Data.

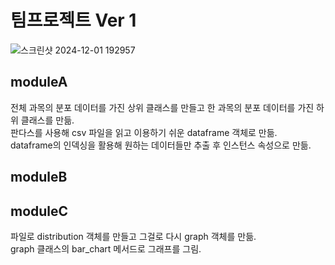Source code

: # 팀프로젝트 Ver 1

![스크린샷 2024-12-01 192957](https://github.com/user-attachments/assets/a2a7adef-f94d-45f6-b737-a1284aa0b772)

## moduleA
전체 과목의 분포 데이터를 가진 상위 클래스를 만들고 한 과목의 분포 데이터를 가진 하위 클래스를 만듦.  
판다스를 사용해 csv 파일을 읽고 이용하기 쉬운 dataframe 객체로 만듦.  
dataframe의 인덱싱을 활용해 원하는 데이터들만 추출 후 인스턴스 속성으로 만듦.  

## moduleB

## moduleC
파일로 distribution 객체를 만들고 그걸로 다시 graph 객체를 만듦.  
graph 클래스의 bar_chart 메서드로 그래프를 그림.
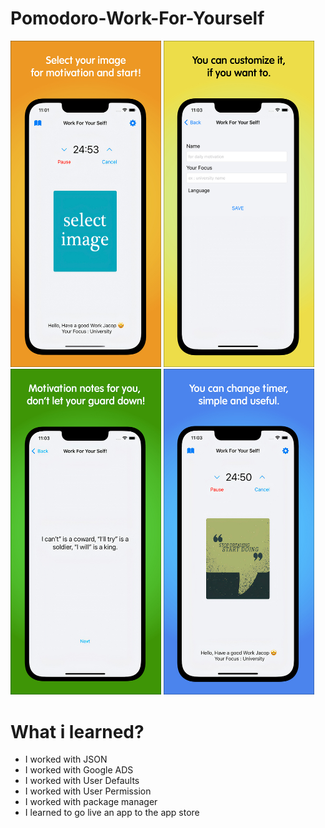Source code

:# Pomodoro-Work-For-Yourself



<p float="left">
<img src='images/Ekran%20Goruntusu-01%20copy.jpg' width='241'>
<img src='images/Ekran%20Goruntusu-02%20copy.jpg' width='241'>
<img src='images/Ekran%20Goruntusu-03%20copy.jpg' width='241'>
<img src='images/Ekran%20Goruntusu-04%20copy.jpg' width='241'>
</p>

# What i learned?

<ul>
  <li>I worked with JSON      
  <li>   I worked with Google ADS
   <li> I worked with User Defaults
    <li> I worked with User Permission 
      <li> I worked with package manager
        <li> I learned to go live an app to the app store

Prompt.
Give back the data exactly. Pictures stay out.

Exercise response.
Source code

: # 팀프로젝트 Ver 1

![스크린샷 2024-12-01 192957](https://github.com/user-attachments/assets/a2a7adef-f94d-45f6-b737-a1284aa0b772)

## moduleA
전체 과목의 분포 데이터를 가진 상위 클래스를 만들고 한 과목의 분포 데이터를 가진 하위 클래스를 만듦.  
판다스를 사용해 csv 파일을 읽고 이용하기 쉬운 dataframe 객체로 만듦.  
dataframe의 인덱싱을 활용해 원하는 데이터들만 추출 후 인스턴스 속성으로 만듦.  

## moduleB

## moduleC
파일로 distribution 객체를 만들고 그걸로 다시 graph 객체를 만듦.  
graph 클래스의 bar_chart 메서드로 그래프를 그림.
Source code

:# Pomodoro-Work-For-Yourself



<p float="left">
<img src='images/Ekran%20Goruntusu-01%20copy.jpg' width='241'>
<img src='images/Ekran%20Goruntusu-02%20copy.jpg' width='241'>
<img src='images/Ekran%20Goruntusu-03%20copy.jpg' width='241'>
<img src='images/Ekran%20Goruntusu-04%20copy.jpg' width='241'>
</p>

# What i learned?

<ul>
  <li>I worked with JSON      
  <li>   I worked with Google ADS
   <li> I worked with User Defaults
    <li> I worked with User Permission 
      <li> I worked with package manager
        <li> I learned to go live an app to the app store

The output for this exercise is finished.